His mother, Clara (Moon) Rose, died a week after his birth in late November 1922, and his father, John, moved in with his parents so they could help raise Ernie and his older sister, Louise.

His father blamed him for the death of his mother, Rose said.

When he was about 10, Ernie’s father moved the family to Pe Ell, where Ernie remained four or five years. But he didn’t get along with his stepmother, so he returned to his grandparents’ home. He described his grandma as “a real wonderful lady.” Everyone described his grandfather as “ornery,” but he treated Ernie well. He died in 1946 and his grandmother five years later, not long after their farmhouse burned down.

His bachelor uncle, Anton Jr., was like a father to him. “He always stuck up for me, and it seemed like my dad didn’t have much use for me,” he said. “My sister was always his favorite. Matter of fact, she ended up with everything.”

After completing the first year of high school, he quit. “I never did like school.”

His uncle told him to either go to school or find another place to board.

So he left.

At 16, he milked about a dozen cows for the Burris family for $10 a month plus room and board. In the spring of 1940, he joined the Civilian Conservation Corps and spent the summer at Cispus, clearing roads, cutting trees, and fighting fires with picks and shovels on a crew called “the flying ’40.” He received $30 a month, with $22 tucked into savings. When he left, he had $130 in savings.

He then delivered firewood, drove a wood truck, and later worked as a truck driver for a Chehalis sawmill. When World War II broke out, he was working in the planer shed at the Carlisle mill in Onalaska. When they wanted him to work Saturday nights, he quit.

He started working as a choker setter in the woods at Weyerhaeuser Co.’s Camp McDonald. In February 1943, he received his draft notice. He didn’t show up for work one day, and when the boss asked him why, he said it was none of his business.

“You got that attitude, you’ll find yourself in the Army,” his boss told him. “I said, ‘Well, if it makes you feel better, that’s where I was, to Tacoma taking my physical.’”

Rose admits he had an attitude after living on his own from the age of 16.

He joined the Army with Glen Ellingson, one of his friends and classmates from first through third grades at Klaber school. They trained together at Camp Haan, a coastal Army base near Riverside, California. They trained in 40-millimeter guns and later on maintaining half-tracks.

When they returned on furlough before shipping overseas, Rose married his sweetheart, Marie Friese of Lost Valley near Boistfort on Feb. 14, 1944.

“He was more like a brother,” Rose said of Ellingson. “He was my best man when I got married and I was his best man when he got married.”

As part of the 390th Anti-Aircraft Artillery Automatic Weapons Battalion, Rose and Ellingson traveled together across the United States by train and then the Atlantic Ocean on the troop ship RMS Aquitania. However, their voyage was delayed a month for repairs to a propeller shaft, which kept them from landing at Normandy in France on D-Day, June 6, 1944. They landed in Glasgow, Scotland, June 30, 1944, and rode a trolley train to England, where they picked up their equipment. They landed at Utah Beach in France on July 27, 1944, 51 days after D-Day.
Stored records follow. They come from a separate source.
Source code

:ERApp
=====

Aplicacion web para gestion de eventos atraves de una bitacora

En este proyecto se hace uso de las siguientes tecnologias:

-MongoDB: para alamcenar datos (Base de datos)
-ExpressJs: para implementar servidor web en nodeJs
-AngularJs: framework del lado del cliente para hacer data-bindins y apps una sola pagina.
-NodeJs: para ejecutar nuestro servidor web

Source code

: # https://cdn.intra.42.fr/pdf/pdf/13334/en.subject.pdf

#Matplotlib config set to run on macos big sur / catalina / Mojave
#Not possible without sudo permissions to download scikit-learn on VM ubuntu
A Disney cartoonist created a gollywampus gremlin as a mascot for their unit, the 390th, which traveled through France. They stayed at Fontainebleau on the Seine River, defending airfields and bridges, before traveling east to the Moselle River.
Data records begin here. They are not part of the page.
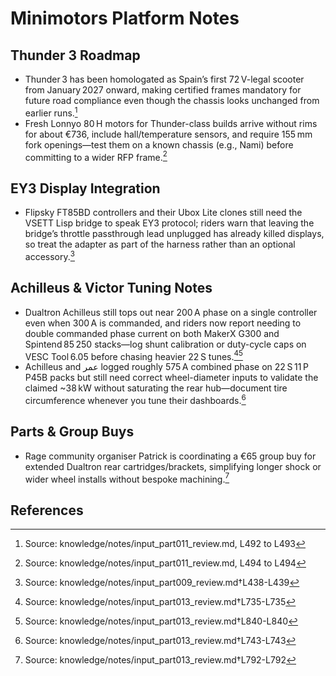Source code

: # Minimotors Platform Notes

## Thunder 3 Roadmap

- Thunder 3 has been homologated as Spain’s first 72 V-legal scooter from January 2027 onward, making certified frames mandatory for future road compliance even though the chassis looks unchanged from earlier runs.[^1]
- Fresh Lonnyo 80 H motors for Thunder-class builds arrive without rims for about €736, include hall/temperature sensors, and require 155 mm fork openings—test them on a known chassis (e.g., Nami) before committing to a wider RFP frame.[^2]

## EY3 Display Integration

- Flipsky FT85BD controllers and their Ubox Lite clones still need the VSETT Lisp bridge to speak EY3 protocol; riders warn that leaving the bridge’s throttle passthrough lead unplugged has already killed displays, so treat the adapter as part of the harness rather than an optional accessory.[^3]
## Achilleus & Victor Tuning Notes

- Dualtron Achilleus still tops out near 200 A phase on a single controller even when 300 A is commanded, and riders now report needing to double commanded phase current on both MakerX G300 and Spintend 85 250 stacks—log shunt calibration or duty-cycle caps on VESC Tool 6.05 before chasing heavier 22 S tunes.[^achilleus-phase][^achilleus-cal]
- Achilleus and عمر logged roughly 575 A combined phase on 22 S 11 P P45B packs but still need correct wheel-diameter inputs to validate the claimed ~38 kW without saturating the rear hub—document tire circumference whenever you tune their dashboards.[^achilleus-wheel]

## Parts & Group Buys

- Rage community organiser Patrick is coordinating a €65 group buy for extended Dualtron rear cartridges/brackets, simplifying longer shock or wider wheel installs without bespoke machining.[^dualtron-bracket]

## References

[^1]: Source: knowledge/notes/input_part011_review.md, L492 to L493
[^2]: Source: knowledge/notes/input_part011_review.md, L494 to L494
[^3]: Source: knowledge/notes/input_part009_review.md†L438-L439
[^achilleus-phase]: Source: knowledge/notes/input_part013_review.md†L735-L735
[^achilleus-cal]: Source: knowledge/notes/input_part013_review.md†L840-L840
[^achilleus-wheel]: Source: knowledge/notes/input_part013_review.md†L743-L743
[^dualtron-bracket]: Source: knowledge/notes/input_part013_review.md†L792-L792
At one point, the men hunkered down in foxholes as artillery shells landed. One hit the mess truck.

“One of them hit next door to my foxhole,” Rose said. “It’s a dud. It didn’t go off. When I crawled out of that foxhole, I could reach over and put my hand on it.”



Part of it still protruded from the ground.

They reached the German border, then traveled north to the Ardennes forest and the Battle of the Bulge, the German army’s last major counteroffensive on the Western Front.

“I was in the battery headquarters and we never got much action up there,” Rose said. “You’d never know a war was going on, but the ones up on the front lines I guess had an awful mess.”

In fact, between Dec. 16, 1944, and Jan. 25, 1945, the Battle of the Bulge claimed the lives of 19,276 Americans.

Rose was promoted from corporal to technician grade sergeant and then staff sergeant in charge of the Battery D motor pool. They crossed Germany to Austria, where they were when the war ended. They spent six months at Munich in the occupation Army, and Rose oversaw prisoners who worked at the camp.

“I’d just turn them loose and they’d go work,” he said, adding that he shared food and cigarettes with them. “You couldn’t run them off.”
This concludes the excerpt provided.